ABOUT THIS TASK:
Copy the data below exactly.

::: THE DATA

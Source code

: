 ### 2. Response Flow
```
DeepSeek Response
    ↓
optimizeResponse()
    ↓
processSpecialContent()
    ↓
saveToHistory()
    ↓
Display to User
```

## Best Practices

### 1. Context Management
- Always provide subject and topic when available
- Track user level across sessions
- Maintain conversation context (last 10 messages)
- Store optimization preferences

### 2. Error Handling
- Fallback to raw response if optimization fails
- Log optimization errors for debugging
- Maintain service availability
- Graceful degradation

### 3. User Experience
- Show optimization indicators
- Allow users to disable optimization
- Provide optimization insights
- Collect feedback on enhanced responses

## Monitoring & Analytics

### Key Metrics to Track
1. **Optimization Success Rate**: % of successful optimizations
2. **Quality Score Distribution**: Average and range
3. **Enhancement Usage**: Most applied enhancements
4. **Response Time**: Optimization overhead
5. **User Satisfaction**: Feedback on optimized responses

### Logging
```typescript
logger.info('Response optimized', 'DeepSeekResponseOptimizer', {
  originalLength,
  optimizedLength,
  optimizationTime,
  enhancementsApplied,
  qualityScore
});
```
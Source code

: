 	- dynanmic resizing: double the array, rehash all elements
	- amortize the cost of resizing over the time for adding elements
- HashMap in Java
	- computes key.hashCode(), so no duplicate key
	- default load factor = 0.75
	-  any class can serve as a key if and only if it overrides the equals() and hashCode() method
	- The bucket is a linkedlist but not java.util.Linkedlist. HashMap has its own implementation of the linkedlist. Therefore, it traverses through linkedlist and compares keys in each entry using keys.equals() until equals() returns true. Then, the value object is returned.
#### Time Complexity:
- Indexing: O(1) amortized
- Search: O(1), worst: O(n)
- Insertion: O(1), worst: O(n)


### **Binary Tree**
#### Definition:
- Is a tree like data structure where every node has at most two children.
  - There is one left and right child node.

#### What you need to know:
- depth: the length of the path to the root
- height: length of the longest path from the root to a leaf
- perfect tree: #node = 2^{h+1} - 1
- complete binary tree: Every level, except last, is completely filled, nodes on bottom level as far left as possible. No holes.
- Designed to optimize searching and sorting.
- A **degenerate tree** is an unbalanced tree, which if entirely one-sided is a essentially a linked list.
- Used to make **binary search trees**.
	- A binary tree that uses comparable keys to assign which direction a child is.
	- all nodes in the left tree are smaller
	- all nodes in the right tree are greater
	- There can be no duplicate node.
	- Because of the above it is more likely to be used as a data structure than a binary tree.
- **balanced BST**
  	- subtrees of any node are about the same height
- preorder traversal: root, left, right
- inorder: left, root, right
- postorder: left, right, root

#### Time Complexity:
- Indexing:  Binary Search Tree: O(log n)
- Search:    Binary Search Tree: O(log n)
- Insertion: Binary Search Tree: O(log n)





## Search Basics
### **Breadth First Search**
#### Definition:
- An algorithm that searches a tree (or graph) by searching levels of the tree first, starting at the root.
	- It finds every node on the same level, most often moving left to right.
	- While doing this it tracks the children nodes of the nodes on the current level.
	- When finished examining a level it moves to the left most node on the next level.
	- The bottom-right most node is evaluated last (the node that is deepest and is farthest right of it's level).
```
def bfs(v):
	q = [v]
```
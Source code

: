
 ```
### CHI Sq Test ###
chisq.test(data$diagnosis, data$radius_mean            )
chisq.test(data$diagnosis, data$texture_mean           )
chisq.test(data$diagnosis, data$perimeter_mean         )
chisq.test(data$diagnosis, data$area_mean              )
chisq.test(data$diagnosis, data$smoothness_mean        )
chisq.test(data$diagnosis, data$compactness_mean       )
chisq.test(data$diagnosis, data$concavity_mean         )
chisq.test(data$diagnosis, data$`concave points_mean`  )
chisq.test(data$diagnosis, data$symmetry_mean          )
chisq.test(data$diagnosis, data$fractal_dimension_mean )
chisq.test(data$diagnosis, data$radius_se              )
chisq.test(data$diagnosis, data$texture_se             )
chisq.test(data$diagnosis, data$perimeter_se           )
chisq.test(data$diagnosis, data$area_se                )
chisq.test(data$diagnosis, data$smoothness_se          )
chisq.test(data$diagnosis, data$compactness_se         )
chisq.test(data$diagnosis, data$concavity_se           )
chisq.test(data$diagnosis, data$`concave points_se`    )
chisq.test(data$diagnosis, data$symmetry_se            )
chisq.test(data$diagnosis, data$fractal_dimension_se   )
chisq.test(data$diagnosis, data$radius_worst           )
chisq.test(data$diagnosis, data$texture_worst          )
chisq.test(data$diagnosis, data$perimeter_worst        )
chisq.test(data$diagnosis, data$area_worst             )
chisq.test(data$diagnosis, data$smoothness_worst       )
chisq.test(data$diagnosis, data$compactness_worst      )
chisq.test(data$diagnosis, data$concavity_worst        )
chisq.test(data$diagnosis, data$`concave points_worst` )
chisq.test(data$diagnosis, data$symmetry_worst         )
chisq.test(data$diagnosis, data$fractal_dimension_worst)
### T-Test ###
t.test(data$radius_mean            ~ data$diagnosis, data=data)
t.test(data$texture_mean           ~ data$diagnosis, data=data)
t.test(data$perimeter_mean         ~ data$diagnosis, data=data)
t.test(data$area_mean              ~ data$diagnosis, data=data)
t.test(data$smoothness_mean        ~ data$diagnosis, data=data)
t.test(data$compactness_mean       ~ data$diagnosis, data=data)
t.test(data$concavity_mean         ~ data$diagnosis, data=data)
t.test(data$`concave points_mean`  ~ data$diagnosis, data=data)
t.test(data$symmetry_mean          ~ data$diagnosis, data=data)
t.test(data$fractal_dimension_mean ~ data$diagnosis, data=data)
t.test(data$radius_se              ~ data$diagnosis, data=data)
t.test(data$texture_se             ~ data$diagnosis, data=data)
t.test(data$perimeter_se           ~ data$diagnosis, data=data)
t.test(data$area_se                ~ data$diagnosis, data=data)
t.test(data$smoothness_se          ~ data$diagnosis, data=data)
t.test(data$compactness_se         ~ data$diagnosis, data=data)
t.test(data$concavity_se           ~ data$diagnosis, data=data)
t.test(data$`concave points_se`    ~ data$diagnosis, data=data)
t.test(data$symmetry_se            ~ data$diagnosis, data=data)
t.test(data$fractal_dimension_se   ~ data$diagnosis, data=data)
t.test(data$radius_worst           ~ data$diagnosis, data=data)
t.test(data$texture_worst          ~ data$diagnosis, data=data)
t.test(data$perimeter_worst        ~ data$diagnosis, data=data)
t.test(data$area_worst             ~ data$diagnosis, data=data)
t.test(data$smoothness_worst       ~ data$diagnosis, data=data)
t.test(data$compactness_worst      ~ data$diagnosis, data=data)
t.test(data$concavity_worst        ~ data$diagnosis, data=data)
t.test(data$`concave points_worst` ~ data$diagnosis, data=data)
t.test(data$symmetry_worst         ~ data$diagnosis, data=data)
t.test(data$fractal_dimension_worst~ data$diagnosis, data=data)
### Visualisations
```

::::::

SOLVED PROBLEM:
Source code

: ### 2. Response Flow
```
DeepSeek Response
    ↓
optimizeResponse()
    ↓
processSpecialContent()
    ↓
saveToHistory()
    ↓
Display to User
```

## Best Practices

### 1. Context Management
- Always provide subject and topic when available
- Track user level across sessions
- Maintain conversation context (last 10 messages)
- Store optimization preferences

### 2. Error Handling
- Fallback to raw response if optimization fails
- Log optimization errors for debugging
- Maintain service availability
- Graceful degradation

### 3. User Experience
- Show optimization indicators
- Allow users to disable optimization
- Provide optimization insights
- Collect feedback on enhanced responses

## Monitoring & Analytics

### Key Metrics to Track
1. **Optimization Success Rate**: % of successful optimizations
2. **Quality Score Distribution**: Average and range
3. **Enhancement Usage**: Most applied enhancements
4. **Response Time**: Optimization overhead
5. **User Satisfaction**: Feedback on optimized responses

### Logging
```typescript
logger.info('Response optimized', 'DeepSeekResponseOptimizer', {
  originalLength,
  optimizedLength,
  optimizationTime,
  enhancementsApplied,
  qualityScore
});
```
Source code

: 	- dynanmic resizing: double the array, rehash all elements
	- amortize the cost of resizing over the time for adding elements
- HashMap in Java
	- computes key.hashCode(), so no duplicate key
	- default load factor = 0.75
	-  any class can serve as a key if and only if it overrides the equals() and hashCode() method
	- The bucket is a linkedlist but not java.util.Linkedlist. HashMap has its own implementation of the linkedlist. Therefore, it traverses through linkedlist and compares keys in each entry using keys.equals() until equals() returns true. Then, the value object is returned.
#### Time Complexity:
- Indexing: O(1) amortized
- Search: O(1), worst: O(n)
- Insertion: O(1), worst: O(n)


### **Binary Tree**
#### Definition:
- Is a tree like data structure where every node has at most two children.
  - There is one left and right child node.

#### What you need to know:
- depth: the length of the path to the root
- height: length of the longest path from the root to a leaf
- perfect tree: #node = 2^{h+1} - 1
- complete binary tree: Every level, except last, is completely filled, nodes on bottom level as far left as possible. No holes.
- Designed to optimize searching and sorting.
- A **degenerate tree** is an unbalanced tree, which if entirely one-sided is a essentially a linked list.
- Used to make **binary search trees**.
	- A binary tree that uses comparable keys to assign which direction a child is.
	- all nodes in the left tree are smaller
	- all nodes in the right tree are greater
	- There can be no duplicate node.
	- Because of the above it is more likely to be used as a data structure than a binary tree.
- **balanced BST**
  	- subtrees of any node are about the same height
- preorder traversal: root, left, right
- inorder: left, root, right
- postorder: left, right, root

#### Time Complexity:
- Indexing:  Binary Search Tree: O(log n)
- Search:    Binary Search Tree: O(log n)
- Insertion: Binary Search Tree: O(log n)





## Search Basics
### **Breadth First Search**
#### Definition:
- An algorithm that searches a tree (or graph) by searching levels of the tree first, starting at the root.
	- It finds every node on the same level, most often moving left to right.
	- While doing this it tracks the children nodes of the nodes on the current level.
	- When finished examining a level it moves to the left most node on the next level.
	- The bottom-right most node is evaluated last (the node that is deepest and is farthest right of it's level).
```
def bfs(v):
	q = [v]
```
Source code

:
 ```
### CHI Sq Test ###
chisq.test(data$diagnosis, data$radius_mean            )
chisq.test(data$diagnosis, data$texture_mean           )
chisq.test(data$diagnosis, data$perimeter_mean         )
chisq.test(data$diagnosis, data$area_mean              )
chisq.test(data$diagnosis, data$smoothness_mean        )
chisq.test(data$diagnosis, data$compactness_mean       )
chisq.test(data$diagnosis, data$concavity_mean         )
chisq.test(data$diagnosis, data$`concave points_mean`  )
chisq.test(data$diagnosis, data$symmetry_mean          )
chisq.test(data$diagnosis, data$fractal_dimension_mean )
chisq.test(data$diagnosis, data$radius_se              )
chisq.test(data$diagnosis, data$texture_se             )
chisq.test(data$diagnosis, data$perimeter_se           )
chisq.test(data$diagnosis, data$area_se                )
chisq.test(data$diagnosis, data$smoothness_se          )
chisq.test(data$diagnosis, data$compactness_se         )
chisq.test(data$diagnosis, data$concavity_se           )
chisq.test(data$diagnosis, data$`concave points_se`    )
chisq.test(data$diagnosis, data$symmetry_se            )
chisq.test(data$diagnosis, data$fractal_dimension_se   )
chisq.test(data$diagnosis, data$radius_worst           )
chisq.test(data$diagnosis, data$texture_worst          )
chisq.test(data$diagnosis, data$perimeter_worst        )
chisq.test(data$diagnosis, data$area_worst             )
chisq.test(data$diagnosis, data$smoothness_worst       )
chisq.test(data$diagnosis, data$compactness_worst      )
chisq.test(data$diagnosis, data$concavity_worst        )
chisq.test(data$diagnosis, data$`concave points_worst` )
chisq.test(data$diagnosis, data$symmetry_worst         )
chisq.test(data$diagnosis, data$fractal_dimension_worst)
### T-Test ###
t.test(data$radius_mean            ~ data$diagnosis, data=data)
t.test(data$texture_mean           ~ data$diagnosis, data=data)
t.test(data$perimeter_mean         ~ data$diagnosis, data=data)
t.test(data$area_mean              ~ data$diagnosis, data=data)
t.test(data$smoothness_mean        ~ data$diagnosis, data=data)
t.test(data$compactness_mean       ~ data$diagnosis, data=data)
t.test(data$concavity_mean         ~ data$diagnosis, data=data)
t.test(data$`concave points_mean`  ~ data$diagnosis, data=data)
t.test(data$symmetry_mean          ~ data$diagnosis, data=data)
t.test(data$fractal_dimension_mean ~ data$diagnosis, data=data)
t.test(data$radius_se              ~ data$diagnosis, data=data)
t.test(data$texture_se             ~ data$diagnosis, data=data)
t.test(data$perimeter_se           ~ data$diagnosis, data=data)
t.test(data$area_se                ~ data$diagnosis, data=data)
t.test(data$smoothness_se          ~ data$diagnosis, data=data)
t.test(data$compactness_se         ~ data$diagnosis, data=data)
t.test(data$concavity_se           ~ data$diagnosis, data=data)
t.test(data$`concave points_se`    ~ data$diagnosis, data=data)
t.test(data$symmetry_se            ~ data$diagnosis, data=data)
t.test(data$fractal_dimension_se   ~ data$diagnosis, data=data)
t.test(data$radius_worst           ~ data$diagnosis, data=data)
t.test(data$texture_worst          ~ data$diagnosis, data=data)
t.test(data$perimeter_worst        ~ data$diagnosis, data=data)
t.test(data$area_worst             ~ data$diagnosis, data=data)
t.test(data$smoothness_worst       ~ data$diagnosis, data=data)
t.test(data$compactness_worst      ~ data$diagnosis, data=data)
t.test(data$concavity_worst        ~ data$diagnosis, data=data)
t.test(data$`concave points_worst` ~ data$diagnosis, data=data)
t.test(data$symmetry_worst         ~ data$diagnosis, data=data)
t.test(data$fractal_dimension_worst~ data$diagnosis, data=data)
### Visualisations
```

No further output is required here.